I wouldn’t hit it with any kind of hammer because there’s no telling how brittle it is from the stress already exacerbated on it. I gently crying on it with a pair of pliers with the blade locked in the vice you can manipulate it and have a feel for if it will snap or not. With it being a kitchen knife you’re not really gonna have any issues with the tip. Yes, in the eventuality it does snap one day you can re-profile it with a hardened file and then sharpen it.
 
Reprofiling is pretty straightforward and very satisfying. Generally, as mentioned above, to repair a broken/bent tip you grind from the spine to the tip.
 
You can bring the tip up to the spine as well. It’s not really any harder, but it might take a bit longer. You just have to make sure you are not trying to “sharpen” your way there. You grind perpendicular on the stone first to achieve the profile, and then sharpen.
 
I now see you are working with customers.
At first I was going to say that if the tip bent and didn't snap off throw the knife away and get one with some decent hardness.

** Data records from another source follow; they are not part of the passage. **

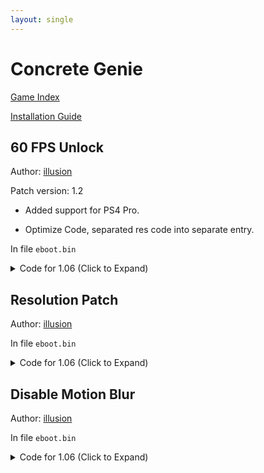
 ```yaml
---
layout: single
---
```


# Concrete Genie

[Game Index](/patch/#ps4)

[Installation Guide](/install-instructions/)

## 60 FPS Unlock

Author: [illusion](https://twitter.com/illusion0002)

Patch version: 1.2

- Added support for PS4 Pro.

- Optimize Code, separated res code into separate entry.

In file `eboot.bin`

<details>
<summary>Code for 1.06 (Click to Expand)</summary>

{% highlight yml %}
- game: "Concrete Genie"
  app_ver: "01.06"
  patch_ver: "1.0"
  name: "60 FPS Unlock"
  author: "illusion"
  note: 
  arch: generic_orbis
  enabled: False
  patch_list:
        - [ bytes, 0x2F98C96, "74 69" ]
{% endhighlight %}

</details>

## Resolution Patch

Author: [illusion](https://twitter.com/illusion0002)

In file `eboot.bin`

<details>
<summary>Code for 1.06 (Click to Expand)</summary>

{% highlight yml %}
- game: "Concrete Genie"
  app_ver: "01.06"
  patch_ver: "1.0"
  name: "Resolution Patch"
  author: "illusion"
  note: 
  arch: generic_orbis
  enabled: False
  patch_list:
        - [ bytes, 0x2D41546, "c7 40 00 0a 57 85 42" ]
        # 0a 57 85 42 = 66.67f
        # 7F AA A6 42 = 83.33f
{% endhighlight %}

</details>

## Disable Motion Blur

Author: [illusion](https://twitter.com/illusion0002)

In file `eboot.bin`

<details>
<summary>Code for 1.06 (Click to Expand)</summary>

{% highlight yml %}
- game: "Concrete Genie"
  app_ver: "01.06"
  patch_ver: "1.0"
  name: "Disable Motion Blur"
  author: "illusion"
  note:
  arch: generic_orbis
  enabled: False
  patch_list:
        - [ bytes, 0x1BB4219, "EB 58" ]
{% endhighlight %}

</details>
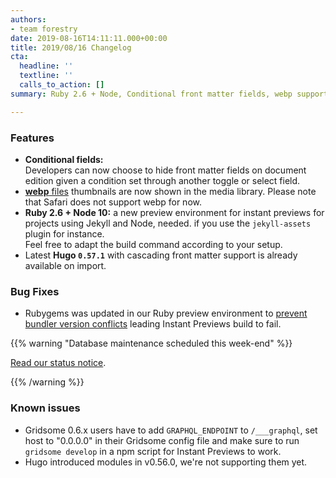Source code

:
 ```yaml
---
authors:
- team forestry
date: 2019-08-16T14:11:11.000+00:00
title: 2019/08/16 Changelog
cta:
  headline: ''
  textline: ''
  calls_to_action: []
summary: Ruby 2.6 + Node, Conditional front matter fields, webp support, and more.

---
```

### Features

* **Conditional fields:**  
  Developers can now choose to hide front matter fields on document edition given a condition set through another toggle or select field.
* [**webp** files](https://caniuse.com/#feat=webp) thumbnails are now shown in the media library. Please note that Safari does not support webp for now.
* **Ruby 2.6 + Node 10:** a new preview environment for instant previews for projects using Jekyll and Node, needed. if you use the `jekyll-assets` plugin for instance.  
  Feel free to adapt the build command according to your setup.
* Latest **Hugo `0.57.1`** with cascading front matter support is already available on import.

### Bug Fixes

* Rubygems was updated in our Ruby preview environment to [prevent bundler version conflicts](https://bundler.io/blog/2019/05/14/solutions-for-cant-find-gem-bundler-with-executable-bundle.html) leading Instant Previews build to fail.

{{% warning "Database maintenance scheduled this week-end" %}}

[Read our status notice](https://status.forestry.io/incidents/v3b82vxh6yb5).

{{% /warning %}}

### Known issues

* Gridsome 0.6.x users have to add `GRAPHQL_ENDPOINT` to `/___graphql`, set host to "0.0.0.0" in their Gridsome config file and make sure to run `gridsome develop` in a npm script for Instant Previews to work.
* Hugo introduced modules in v0.56.0, we're not supporting them yet.

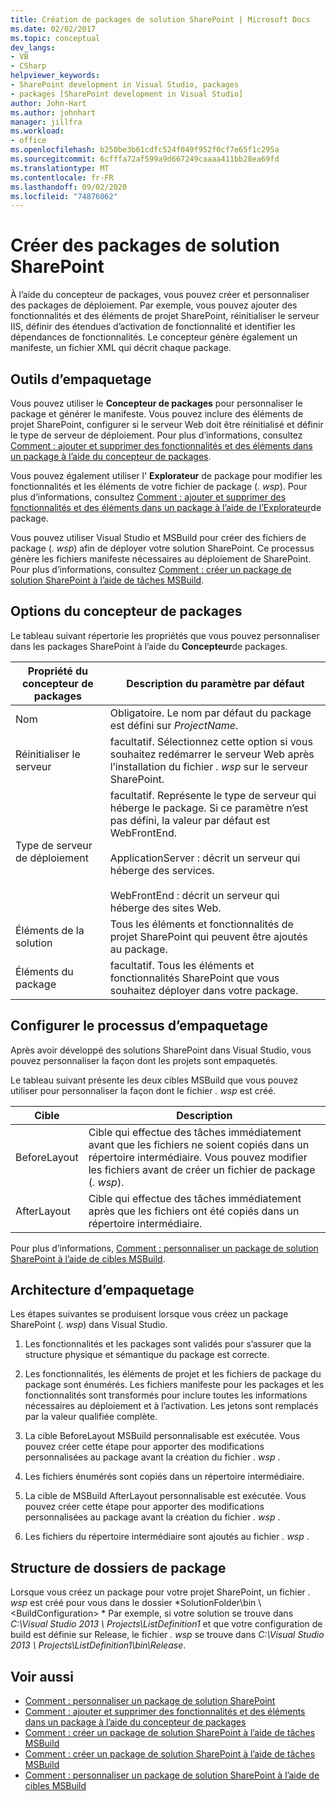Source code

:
 ```yaml
---
title: Création de packages de solution SharePoint | Microsoft Docs
ms.date: 02/02/2017
ms.topic: conceptual
dev_langs:
- VB
- CSharp
helpviewer_keywords:
- SharePoint development in Visual Studio, packages
- packages [SharePoint development in Visual Studio]
author: John-Hart
ms.author: johnhart
manager: jillfra
ms.workload:
- office
ms.openlocfilehash: b250be3b61cdfc524f049f952f0cf7e65f1c295a
ms.sourcegitcommit: 6cfffa72af599a9d667249caaaa411bb28ea69fd
ms.translationtype: MT
ms.contentlocale: fr-FR
ms.lasthandoff: 09/02/2020
ms.locfileid: "74876062"
---
```

# <a name="create-sharepoint-solution-packages"></a>Créer des packages de solution SharePoint
  À l’aide du concepteur de packages, vous pouvez créer et personnaliser des packages de déploiement. Par exemple, vous pouvez ajouter des fonctionnalités et des éléments de projet SharePoint, réinitialiser le serveur IIS, définir des étendues d’activation de fonctionnalité et identifier les dépendances de fonctionnalités. Le concepteur génère également un manifeste, un fichier XML qui décrit chaque package.

## <a name="packaging-tools"></a>Outils d’empaquetage
 Vous pouvez utiliser le **Concepteur de packages** pour personnaliser le package et générer le manifeste. Vous pouvez inclure des éléments de projet SharePoint, configurer si le serveur Web doit être réinitialisé et définir le type de serveur de déploiement. Pour plus d’informations, consultez [Comment : ajouter et supprimer des fonctionnalités et des éléments dans un package à l’aide du concepteur de packages](../sharepoint/how-to-add-and-remove-features-and-items-to-a-package-by-using-the-package-designer.md).

 Vous pouvez également utiliser l' **Explorateur** de package pour modifier les fonctionnalités et les éléments de votre fichier de package (*. wsp*). Pour plus d’informations, consultez [Comment : ajouter et supprimer des fonctionnalités et des éléments dans un package à l’aide de l’Explorateur](../sharepoint/how-to-add-and-remove-features-and-items-to-a-package-by-using-the-packaging-explorer.md)de package.

 Vous pouvez utiliser Visual Studio et MSBuild pour créer des fichiers de package (*. wsp*) afin de déployer votre solution SharePoint. Ce processus génère les fichiers manifeste nécessaires au déploiement de SharePoint. Pour plus d’informations, consultez [Comment : créer un package de solution SharePoint à l’aide de tâches MSBuild](../sharepoint/how-to-create-a-sharepoint-solution-package-by-using-msbuild-tasks.md).

## <a name="package-designer-options"></a>Options du concepteur de packages
 Le tableau suivant répertorie les propriétés que vous pouvez personnaliser dans les packages SharePoint à l’aide du **Concepteur**de packages.

|Propriété du concepteur de packages|Description du paramètre par défaut|
|-------------------------------|------------------------------------|
|Nom|Obligatoire. Le nom par défaut du package est défini sur *ProjectName*.|
|Réinitialiser le serveur|facultatif. Sélectionnez cette option si vous souhaitez redémarrer le serveur Web après l’installation du fichier *. wsp* sur le serveur SharePoint.|
|Type de serveur de déploiement|facultatif. Représente le type de serveur qui héberge le package. Si ce paramètre n’est pas défini, la valeur par défaut est WebFrontEnd.<br /><br /> ApplicationServer : décrit un serveur qui héberge des services.<br /><br /> WebFrontEnd : décrit un serveur qui héberge des sites Web.|
|Éléments de la solution|Tous les éléments et fonctionnalités de projet SharePoint qui peuvent être ajoutés au package.|
|Éléments du package|facultatif. Tous les éléments et fonctionnalités SharePoint que vous souhaitez déployer dans votre package.|

## <a name="configure-the-packaging-process"></a>Configurer le processus d’empaquetage
 Après avoir développé des solutions SharePoint dans Visual Studio, vous pouvez personnaliser la façon dont les projets sont empaquetés.

 Le tableau suivant présente les deux cibles MSBuild que vous pouvez utiliser pour personnaliser la façon dont le fichier *. wsp* est créé.

|Cible|Description|
|------------|-----------------|
|BeforeLayout|Cible qui effectue des tâches immédiatement avant que les fichiers ne soient copiés dans un répertoire intermédiaire. Vous pouvez modifier les fichiers avant de créer un fichier de package (*. wsp*).|
|AfterLayout|Cible qui effectue des tâches immédiatement après que les fichiers ont été copiés dans un répertoire intermédiaire.|

 Pour plus d’informations, [Comment : personnaliser un package de solution SharePoint à l’aide de cibles MSBuild](../sharepoint/how-to-customize-a-sharepoint-solution-package-by-using-msbuild-targets.md).

## <a name="packaging-architecture"></a>Architecture d’empaquetage
 Les étapes suivantes se produisent lorsque vous créez un package SharePoint (*. wsp*) dans Visual Studio.

1. Les fonctionnalités et les packages sont validés pour s’assurer que la structure physique et sémantique du package est correcte.

2. Les fonctionnalités, les éléments de projet et les fichiers de package du package sont énumérés. Les fichiers manifeste pour les packages et les fonctionnalités sont transformés pour inclure toutes les informations nécessaires au déploiement et à l’activation. Les jetons sont remplacés par la valeur qualifiée complète.

3. La cible BeforeLayout MSBuild personnalisable est exécutée. Vous pouvez créer cette étape pour apporter des modifications personnalisées au package avant la création du fichier *. wsp* .

4. Les fichiers énumérés sont copiés dans un répertoire intermédiaire.

5. La cible de MSBuild AfterLayout personnalisable est exécutée. Vous pouvez créer cette étape pour apporter des modifications personnalisées au package avant la création du fichier *. wsp* .

6. Les fichiers du répertoire intermédiaire sont ajoutés au fichier *. wsp* .

## <a name="package-folder-structure"></a>Structure de dossiers de package
 Lorsque vous créez un package pour votre projet SharePoint, un fichier *. wsp* est créé pour vous dans le dossier *SolutionFolder\bin \\ \<BuildConfiguration> * Par exemple, si votre solution se trouve dans *C:\Visual Studio 2013 \ Projects\ListDefinition1* et que votre configuration de build est définie sur Release, le fichier *. wsp* se trouve dans *C:\Visual Studio 2013 \ Projects\ListDefinition1\bin\Release*.

## <a name="see-also"></a>Voir aussi
- [Comment : personnaliser un package de solution SharePoint](../sharepoint/how-to-customize-a-sharepoint-solution-package.md)
- [Comment : ajouter et supprimer des fonctionnalités et des éléments dans un package à l’aide du concepteur de packages](../sharepoint/how-to-add-and-remove-features-and-items-to-a-package-by-using-the-package-designer.md)
- [Comment : créer un package de solution SharePoint à l’aide de tâches MSBuild](../sharepoint/how-to-create-a-sharepoint-solution-package-by-using-msbuild-tasks.md)
- [Comment : créer un package de solution SharePoint à l’aide de tâches MSBuild](../sharepoint/how-to-create-a-sharepoint-solution-package-by-using-msbuild-tasks.md)
- [Comment : personnaliser un package de solution SharePoint à l’aide de cibles MSBuild](../sharepoint/how-to-customize-a-sharepoint-solution-package-by-using-msbuild-targets.md)

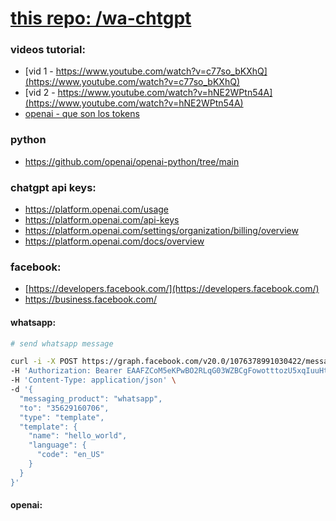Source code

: # [this repo: /wa-chtgpt](https://github.com/eacevedof/prj_python37/tree/master/wa-chtgpt)

### videos tutorial:
- [vid 1 - https://www.youtube.com/watch?v=c77so_bKXhQ](https://www.youtube.com/watch?v=c77so_bKXhQ)
- [vid 2 - https://www.youtube.com/watch?v=hNE2WPtn54A](https://www.youtube.com/watch?v=hNE2WPtn54A)
- [openai - que son los tokens](https://youtu.be/U0yBE-twgnk?t=463)

### python
- https://github.com/openai/openai-python/tree/main

### chatgpt api keys:
- https://platform.openai.com/usage
- https://platform.openai.com/api-keys
- https://platform.openai.com/settings/organization/billing/overview
- https://platform.openai.com/docs/overview

### facebook:
- [https://developers.facebook.com/](https://developers.facebook.com/)
- https://business.facebook.com/


#### whatsapp:
```sh
# send whatsapp message

curl -i -X POST https://graph.facebook.com/v20.0/1076378991030422/messages \
-H 'Authorization: Bearer EAAFZCoM5eKPwBO2RLqG03WZBCgFowotttozU5xqIuuHtHumttbUmGxTLfX4yH0wrM05crm6iqZARNrZCbsh5yINtMZA1rrdfSTQJEZBJUPzVmJrlZAcnMBX5ysp3eb5Guc4Wn7WqzZCgHV8mNTlpJabQRROxCKfpflfxi5ji4PqteKXRfWVts5de2qvPqHkoSLp47N95NmX4TPdMw9iZCbxopUu12MMJhaFDZBr8kZD' \
-H 'Content-Type: application/json' \
-d '{
  "messaging_product": "whatsapp",
  "to": "35629160706",
  "type": "template",
  "template": {
    "name": "hello_world",
    "language": {
      "code": "en_US"
    }
  }
}'

```

#### openai:
```sh

```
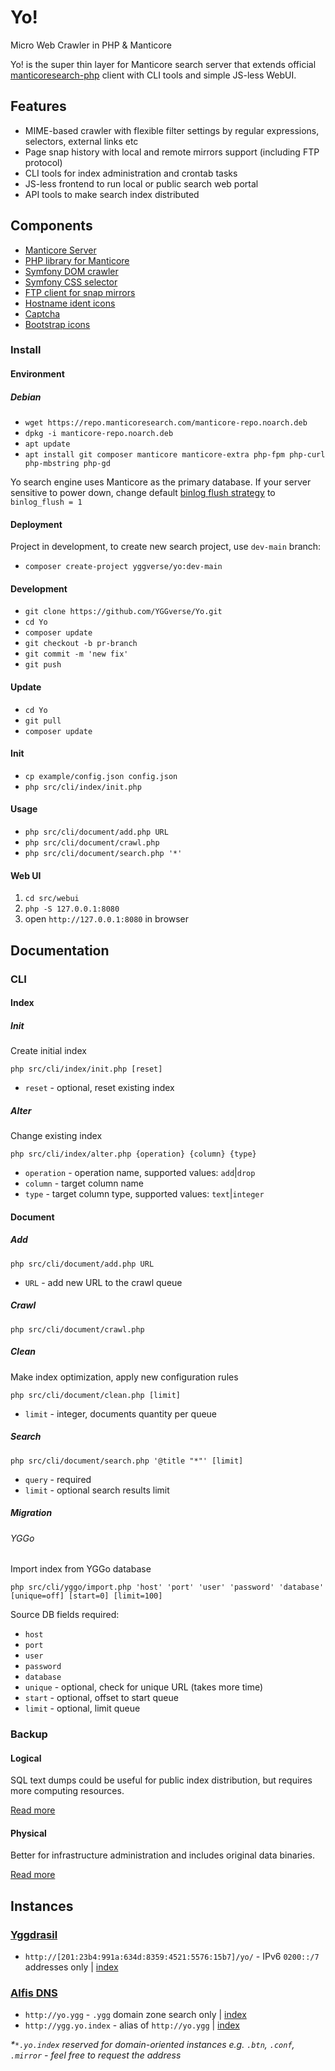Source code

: # Yo!

Micro Web Crawler in PHP & Manticore

Yo! is the super thin layer for Manticore search server that extends official [manticoresearch-php](https://github.com/manticoresoftware/manticoresearch-php) client with CLI tools and simple JS-less WebUI.

## Features

* MIME-based crawler with flexible filter settings by regular expressions, selectors, external links etc
* Page snap history with local and remote mirrors support (including FTP protocol)
* CLI tools for index administration and crontab tasks
* JS-less frontend to run local or public search web portal
* API tools to make search index distributed

## Components

* [Manticore Server](https://github.com/manticoresoftware/manticoresearch)
* [PHP library for Manticore](https://github.com/manticoresoftware/manticoresearch-php)
* [Symfony DOM crawler](https://github.com/symfony/dom-crawler)
* [Symfony CSS selector](https://github.com/symfony/css-selector)
* [FTP client for snap mirrors](https://github.com/YGGverse/ftp-php)
* [Hostname ident icons](https://github.com/dmester/jdenticon-php)
* [Captcha](https://github.com/Gregwar/Captcha)
* [Bootstrap icons](https://icons.getbootstrap.com/)

### Install

#### Environment

##### Debian

* `wget https://repo.manticoresearch.com/manticore-repo.noarch.deb`
* `dpkg -i manticore-repo.noarch.deb`
* `apt update`
* `apt install git composer manticore manticore-extra php-fpm php-curl php-mbstring php-gd`

Yo search engine uses Manticore as the primary database. If your server sensitive to power down,
change default [binlog flush strategy](https://manual.manticoresearch.com/Logging/Binary_logging#Binary-flushing-strategies) to `binlog_flush = 1`

#### Deployment

Project in development, to create new search project, use `dev-main` branch:

* `composer create-project yggverse/yo:dev-main`

#### Development

* `git clone https://github.com/YGGverse/Yo.git`
* `cd Yo`
* `composer update`
* `git checkout -b pr-branch`
* `git commit -m 'new fix'`
* `git push`

#### Update

* `cd Yo`
* `git pull`
* `composer update`

#### Init

* `cp example/config.json config.json`
* `php src/cli/index/init.php`

#### Usage

* `php src/cli/document/add.php URL`
* `php src/cli/document/crawl.php`
* `php src/cli/document/search.php '*'`

#### Web UI

1. `cd src/webui`
2. `php -S 127.0.0.1:8080`
3. open `http://127.0.0.1:8080` in browser

## Documentation

### CLI

#### Index

##### Init

Create initial index

```
php src/cli/index/init.php [reset]
```
* `reset` - optional, reset existing index

##### Alter

Change existing index

```
php src/cli/index/alter.php {operation} {column} {type}
```
* `operation` - operation name, supported values: `add`|`drop`
* `column` - target column name
* `type` - target column type, supported values: `text`|`integer`

#### Document

##### Add

```
php src/cli/document/add.php URL
```
* `URL` - add new URL to the crawl queue

##### Crawl

```
php src/cli/document/crawl.php
```

##### Clean

Make index optimization, apply new configuration rules

```
php src/cli/document/clean.php [limit]
```

* `limit` - integer, documents quantity per queue

##### Search

```
php src/cli/document/search.php '@title "*"' [limit]
```
* `query` - required
* `limit` - optional search results limit

##### Migration

###### YGGo

Import index from YGGo database

```
php src/cli/yggo/import.php 'host' 'port' 'user' 'password' 'database' [unique=off] [start=0] [limit=100]
```

Source DB fields required:

* `host`
* `port`
* `user`
* `password`
* `database`
* `unique` - optional, check for unique URL (takes more time)
* `start` - optional, offset to start queue
* `limit` - optional, limit queue

### Backup

#### Logical

SQL text dumps could be useful for public index distribution, but requires more computing resources.

[Read more](https://manual.manticoresearch.com/Securing_and_compacting_a_table/Backup_and_restore#Backup-and-restore-with-mysqldump)

#### Physical

Better for infrastructure administration and includes original data binaries.

[Read more](https://manual.manticoresearch.com/Securing_and_compacting_a_table/Backup_and_restore#Using-manticore-backup-command-line-tool)

## Instances

### [Yggdrasil](https://github.com/yggdrasil-network)

* `http://[201:23b4:991a:634d:8359:4521:5576:15b7]/yo/` - IPv6 `0200::/7` addresses only | [index](http://[201:23b4:991a:634d:8359:4521:5576:15b7]/yo/index.sql)

### [Alfis DNS](https://github.com/Revertron/Alfis)

* `http://yo.ygg` - `.ygg` domain zone search only | [index](http://yo.ygg/index.sql)
* `http://ygg.yo.index` - alias of `http://yo.ygg` | [index](http://ygg.yo.index/index.sql)

_*`*.yo.index` reserved for domain-oriented instances e.g. `.btn`, `.conf`, `.mirror` - feel free to request the address_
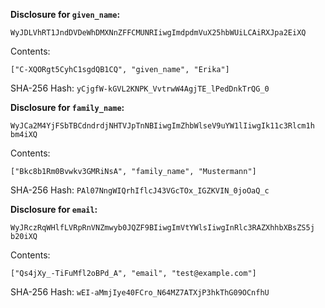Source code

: __Disclosure for `given_name`:__

```
WyJDLVhRT1JndDVDeWhDMXNnZFFCMUNRIiwgImdpdmVuX25hbWUiLCAiRXJpa2EiXQ
```

Contents:

```
["C-XQORgt5CyhC1sgdQB1CQ", "given_name", "Erika"]
```

SHA-256 Hash: `yCjgfW-kGVL2KNPK_VvtrwW4AgjTE_lPedDnkTrQG_0`

__Disclosure for `family_name`:__

```
WyJCa2M4YjFSbTBCdndrdjNHTVJpTnNBIiwgImZhbWlseV9uYW1lIiwgIk11c3Rlcm1h
bm4iXQ
```

Contents:

```
["Bkc8b1Rm0Bvwkv3GMRiNsA", "family_name", "Mustermann"]
```

SHA-256 Hash: `PAl07NngWIQrhIflcJ43VGcTOx_IGZKVIN_0joOaQ_c`

__Disclosure for `email`:__

```
WyJRczRqWHlfLVRpRnVNZmwyb0JQZF9BIiwgImVtYWlsIiwgInRlc3RAZXhhbXBsZS5j
b20iXQ
```

Contents:

```
["Qs4jXy_-TiFuMfl2oBPd_A", "email", "test@example.com"]
```

SHA-256 Hash: `wEI-aMmjIye40FCro_N64MZ7ATXjP3hkThG09OCnfhU`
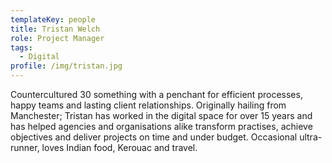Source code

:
 ```yaml
---
templateKey: people
title: Tristan Welch
role: Project Manager
tags:
  - Digital
profile: /img/tristan.jpg
---
```

Countercultured 30 something with a penchant for efficient processes, happy teams and lasting client relationships. Originally hailing from Manchester; Tristan has worked in the digital space for over 15 years and has helped agencies and organisations alike transform practises, achieve objectives and deliver projects on time and under budget. Occasional ultra-runner, loves Indian food, Kerouac and travel.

OK I'll try to be more positive . Sure regrinding it is the right / smartest thing to do if someone's health is on the line .
Just for the sake of conversation and COOL TOOLS this here is what you want rather than channel locks or adjustable wrench
1776565547678.jpeg


the 150 size is about right though they make smaller ones .
Don't look at the price ; just buy it !
You'll be glad you did .
 
Wowbagger Wowbagger : Too late! I looked at the cost. Yeesh!

G Gottagofishn : for my own knife that had a bent tip, I took your advice and re-profiled. Considering the number of knives I've seen so far with bent tips, I expect this will be an ongoing conversation: to re-profile or not to re-profile. That is the question!

Bruce
 
Wowbagger Wowbagger : Too late! I looked at the cost. Yeesh!

G Gottagofishn : for my own knife that had a bent tip, I took your advice and re-profiled. Considering the number of knives I've seen so far with bent tips, I expect this will be an ongoing conversation: to re-profile or not to re-profile. That is the question!

Bruce
Milwaukee makes straight jaw pliers wrench that are similar to the Knipex, but much less expensive. There are a few other brands making them as well.